Copies exécutoires RÉPUBLIQUE FRANÇAISE

délivrées le : AU NOM DU PEUPLE FRANÇAIS

COUR D’APPEL DE PARIS

Pôle 6 – Chambre 2

ARRÊT DU 1er DÉCEMBRE 2022

(n° , 5 pages)

Numéro d’inscription au répertoire général : N° RG 22/03541 – N° Portalis 35L7-V-B7G-CFMU4

Décision déférée à la Cour : Jugement du 24 Novembre 2021 -Conseil de Prud’hommes – Formation paritaire de PARIS – RG n° 21/00139

APPELANT

Monsieur [Y] [W]

[Adresse 1]

[Localité 4]

Représenté par Me Caroline MREJEN BERREBY, avocat au barreau de PARIS, toque : C1580

INTIMÉE

Association HAUTE ECOLE DE JOAILLERIE – CEBJO

[Adresse 2]

[Localité 3]

Représentée par Me Benoît HENRY, avocat au barreau de PARIS, toque : K0148

COMPOSITION DE LA COUR :

En application des dispositions des articles 805 et 917 du code de procédure civile, l’affaire a été débattue le 02 septembre 2022, en audience publique, les avocats ne s’y étant pas opposés, devant M. Olivier FOURMY, Premier Président, chargé du rapport.

Ce magistrat a rendu compte des plaidoiries dans le délibéré de la Cour composée de :

Monsieur FOURMY Olivier, Premier président de chambre

Madame ALZEARI Marie-Paule, Présidente

Monsieur MALINOSKY Didier, Magistrat honoraire

Greffière lors des débats : Mme CAILLIAU Alicia

ARRÊT :

– contradictoire

– mise à disposition de l’arrêt au greffe de la Cour, les parties en ayant été préalablement avisées dans les conditions prévues au deuxième alinéa de l’article 450 du Code de procédure civile

– signé par Olivier FOURMY, Premier président de chambre et par Alicia CAILLIAU, greffière à laquelle la minute de la décision a été remise par le magistrat signataire

La haute école de joaillerie regroupe trois types de formation, initiale, en alternance et professionnelle.

La première est confié au centre d’enseignement de la bijouterie joaillerie orfèvrerie (‘CEBJO’), association de la loi 1901.

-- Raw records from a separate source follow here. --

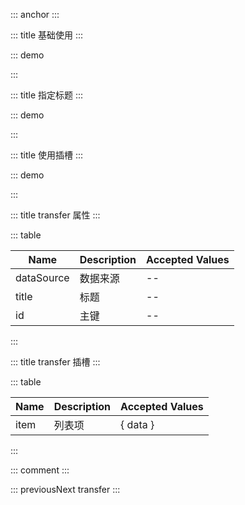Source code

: ::: anchor
:::

::: title 基础使用
:::

::: demo

<template>
  <lay-transfer :dataSource="dataSource1"></lay-transfer>
</template>

<script>
import { ref } from 'vue'

export default {
  setup() {

    const dataSource1 = [{id:'1', title:'易大师'},{id:'2', title:'战争之王'}]

    return {
      dataSource1
    }
  }
}
</script>

:::

::: title 指定标题
:::

::: demo

<template>
  <lay-transfer :dataSource="dataSource2" :title="title"></lay-transfer>
</template>

<script>
import { ref } from 'vue'

export default {
  setup() {

    const dataSource2 = [{id:'1', title:'易大师'},{id:'2', title:'战争之王'}]
    const title = ['我喜欢的','我不喜欢的']


    return {
      dataSource2,
      title
    }
  }
}
</script>

:::

::: title 使用插槽
:::

::: demo

<template>
  <lay-transfer :dataSource="dataSource1">
    <template v-slot:item="{ data }">
      {{data.id}}
    </template>
  </lay-transfer>
</template>

<script>
import { ref } from 'vue'

export default {
  setup() {

    const dataSource1 = [{id:'1', title:'易大师'},{id:'2', title:'战争之王'}]

    return {
      dataSource1
    }
  }
}
</script>

:::

::: title transfer 属性
:::

::: table

| Name       | Description | Accepted Values |
| ---------- | ----------- | --------------- |
| dataSource | 数据来源    | --              |
| title      | 标题        | --              |
| id         | 主键        | --              |

:::

::: title transfer 插槽
:::

::: table

| Name | Description | Accepted Values |
| ---- | ----------- | --------------- |
| item | 列表项      | { data }        |

:::

::: comment
:::

::: previousNext transfer
:::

M. [Y] [W] exerce la profession de bijoutier-joaillier.

Le 8 novembre 2018, M. [W] et la haute école de joaillerie ont signé un contrat de prestation de services, pour une mission d’enseignement dont le terme était prévu le 20 décembre 2018 et le volume de 96 heures.

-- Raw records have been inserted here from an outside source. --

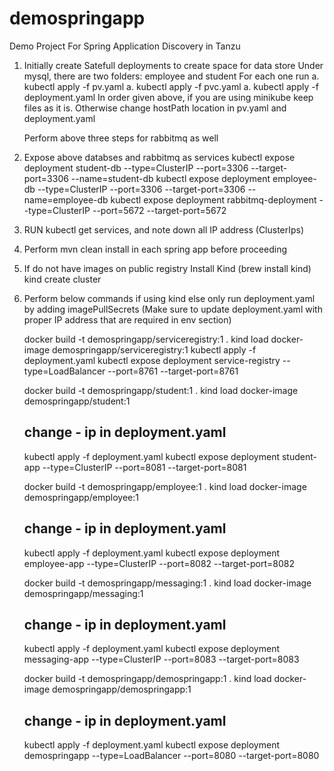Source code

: # demospringapp
Demo Project For Spring Application Discovery in Tanzu

1. Initially create Satefull deployments to create space for data store
	Under mysql, there are two folders: employee and student
	For each one run
		a. kubectl apply -f pv.yaml 
		a. kubectl apply -f pvc.yaml 
		a. kubectl apply -f deployment.yaml 
	In order given above, if you are using minikube keep files as it is. Otherwise change hostPath location in pv.yaml and deployment.yaml

	Perform above three steps for rabbitmq as well

2. Expose above databses and rabbitmq as services
	kubectl expose deployment student-db --type=ClusterIP --port=3306 --target-port=3306 --name=student-db
	kubectl expose deployment employee-db --type=ClusterIP --port=3306 --target-port=3306 --name=employee-db
	kubectl expose deployment rabbitmq-deployment --type=ClusterIP --port=5672 --target-port=5672

3. RUN kubectl get services, and note down all IP address (ClusterIps)
4. Perform mvn clean install in each spring app before proceeding

5. If do not have images on public registry
	Install Kind (brew install kind)
	kind create cluster

6. Perform below commands if using kind else only run deployment.yaml by adding imagePullSecrets
	(Make sure to update deployment.yaml with proper IP address that are required in env section)

	docker build -t demospringapp/serviceregistry:1 .
	kind load docker-image demospringapp/serviceregistry:1
	kubectl apply -f deployment.yaml
	kubectl expose deployment service-registry --type=LoadBalancer --port=8761 --target-port=8761

	docker build -t demospringapp/student:1 .
	kind load docker-image demospringapp/student:1
	## change - ip in deployment.yaml
	kubectl apply -f deployment.yaml
	kubectl expose deployment student-app --type=ClusterIP --port=8081 --target-port=8081

	docker build -t demospringapp/employee:1 .
	kind load docker-image demospringapp/employee:1
	## change - ip in deployment.yaml
	kubectl apply -f deployment.yaml
	kubectl expose deployment employee-app --type=ClusterIP --port=8082 --target-port=8082

	docker build -t demospringapp/messaging:1 .
	kind load docker-image demospringapp/messaging:1
	## change - ip in deployment.yaml
	kubectl apply -f deployment.yaml
	kubectl expose deployment messaging-app --type=ClusterIP --port=8083 --target-port=8083

	docker build -t demospringapp/demospringapp:1 .
	kind load docker-image demospringapp/demospringapp:1
	## change - ip in deployment.yaml
	kubectl apply -f deployment.yaml
	kubectl expose deployment demospringapp --type=LoadBalancer --port=8080 --target-port=8080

Plusieurs autres conventions ont été signées ensuite entre les parties au long des années scolaires 2018/2019, 2019/2020.

Selon M. [W], les relations avec le CEBJO auraient dû se poursuivre tout au long de l’année 2020/2021 mais l’association y a mis fin, verbalement, le 4 juin 2020.

Par courrier du 3 juillet 2020, M. [W] mettait en demeure le CEBJO de le réintégrer sans délai au sein de la haute école de joaillerie à son poste d’enseignant de « régulariser en conséquence son contrat de travail ».

En l’absence de réponse de la CEBJO, M. [W] a saisi le conseil de prud’hommes de Paris d’une demande de requalification de ses contrats de prestation de service en contrat de travail à durée indéterminée ainsi que de demandes salariales et indemnitaires.

Par jugement en date du 24 novembre 2021, le conseil de prud’hommes a constaté l’absence de contrat de travail et s’est déclaré incompétent au profit du tribunal de commerce de Paris.

M. [W] a relevé appel de cette décision et a été autorisé à assigner le CEBJO à jour fixe à l’audience du 2 septembre 2022.

Lors de cette audience, les parties ont plaidé et ont été invitées à bénéficier d’une information à la médiation.

Les parties n’ont pas informé la cour des suite éventuellement données à cette information et le délibéré à été prorogé pour la mise à disposition être faite le 1er décembre 2022.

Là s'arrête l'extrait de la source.